I slept through the Higgs boson announcement on July 4. Whatever the news that the Large Hadron Collider physicists would be trumpeting in the middle of the New York night, it wasn’t going to change by 9 a.m. No, what I would be monitoring throughout the day were the press releases and media coverage. Would they be sensitive to the nuances of science?
As I’ve argued before, confusion in the media about the meanings of “prove” and “theory,” especially when that confusion is fostered by scientific institutions engaging in hyperbole, gives science deniers the chance to claim that one “theory” is as good as the next because, hey, evolution and the Big Bang haven’t been “proved” either. The Higgs announcement promised to be the kind that would penetrate the public consciousness. For many people, it would define what science does and how it does it.
The week hadn’t started well. “Proof of ‘God particle’ found,” read an APNewsBreak headline that Monday, two days before the official announcement.
Sigh. Whatever it is that the ATLAS and CMS researchers found, it wasn’t “proof.” Extraordinarily strong evidence, evidence so strong that physicists everywhere will proceed as if the Higgs exists, but not proof. But because the source was AP, the story as well as the sensibility behind the headline was soon appearing everywhere.
So much for the news coverage, at least in advance of the event. What about the official announcements?
I woke up Wednesday morning to an inbox filled with press releases. The most important, I figured, would be the one from CERN, the governing organization for both experiments; it would set the standard for the press releases and media coverage to follow.
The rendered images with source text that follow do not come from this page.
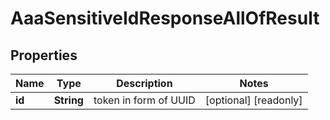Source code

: 

# AaaSensitiveIdResponseAllOfResult


## Properties

| Name | Type | Description | Notes |
|------------ | ------------- | ------------- | -------------|
|**id** | **String** | token in form of UUID |  [optional] [readonly] |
I read the subject line:
“CERN: Observed Particle Is Consistent with Long-Sought Higgs Boson”
Huh.
Cautious. Measured. Accurate. “Is Consistent With”—I liked that.
I read the next press release.
“Caltech: Physicists Discover New Particle That May Be the Higgs Boson”
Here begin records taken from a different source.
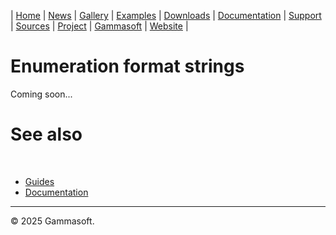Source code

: | [Home](home.md) | [News](news.md) | [Gallery](gallery.md) | [Examples](examples.md) | [Downloads](downloads.md) | [Documentation](documentation.md) | [Support](support.md) | [Sources](https://github.com/gammasoft71/xtd) | [Project](https://sourceforge.net/projects/xtdpro/) | [Gammasoft](gammasoft.md) | [Website](https://gammasoft71.github.io/xtd) |

# Enumeration format strings

Coming soon...

# See also
​
* [Guides](guides.md)
* [Documentation](documentation.md)

______________________________________________________________________________________________

© 2025 Gammasoft.

[//]: # (https://learn.microsoft.com/en-us/dotnet/standard/base-types/enumeration-format-strings)
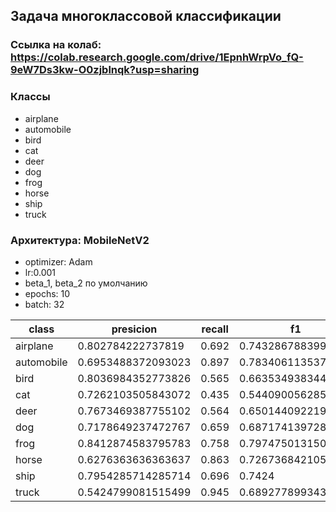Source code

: ## Задача многоклассовой классификации

### Ссылка на колаб: https://colab.research.google.com/drive/1EpnhWrpVo_fQ-9eW7Ds3kw-O0zjblnqk?usp=sharing

### Классы
- airplane 
- automobile
- bird
- cat
- deer
- dog
- frog
- horse
- ship
- truck

### Архитектура: MobileNetV2
- optimizer: Adam
- lr:0.001
- beta_1, beta_2 по умолчанию
- epochs: 10
- batch: 32

| class      | presicion          | recall | f1                 |
|------------|--------------------|--------|--------------------|
| airplane   | 0.802784222737819  | 0.692  | 0.7432867883995703 |
| automobile | 0.6953488372093023 | 0.897  | 0.783406113537118  |
| bird       | 0.8036984352773826 | 0.565  | 0.6635349383440986 |
| cat        | 0.7262103505843072 | 0.435  | 0.5440900562851781 |
| deer       | 0.7673469387755102 | 0.564  | 0.6501440922190201 |
| dog        | 0.7178649237472767 | 0.659  | 0.6871741397288843 |
| frog       | 0.8412874583795783 | 0.758  | 0.7974750131509734 |
| horse      | 0.6276363636363637 | 0.863  | 0.7267368421052632 |
| ship       | 0.7954285714285714 | 0.696  | 0.7424             |
| truck      | 0.5424799081515499 | 0.945  | 0.6892778993435448 |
“May Be.” Nice. No, excellent.
The qualifiers were unmistakable. Would the news coverage reflect that respect for the scientific method? I switched to Google News and began reading.
“Researchers may have found the ‘God particle’ – CBS News Video”
“BBC News – Higgs boson-like particle ‘discovered’ in Geneva”
“CERN may have found the God particle by analyzing LHC collisions”
“Long-sought Higgs particle probably found, scientists say”
“Physicists say they’ve found evidence of ‘God particle‘”
Not that every media outlet resisted the opportunity to sensationalize (“Origin of the universe revealed“). But overall the tone was celebratory yet sensitive—a tough balance, but one that accurately reflects the scientific method, and one that, in this case, reflected the example set by the discoverers and their press representatives in the initial press release.
Maybe the press release had to be nuanced; if you’re writing an announcement for the ages, you’d better get it right. Or maybe it could simply afford to be; if you’re saying that the Higgs was likely observed, you don’t have to oversell the result in the hope of getting a write-up on a couple of websites. Whatever the motivation, the result was laudable. The CERN p.r. department did its job, and as a result the media by and large got the result right, to the benefit of both science and society.
Just don’t get me started on this “God particle” business.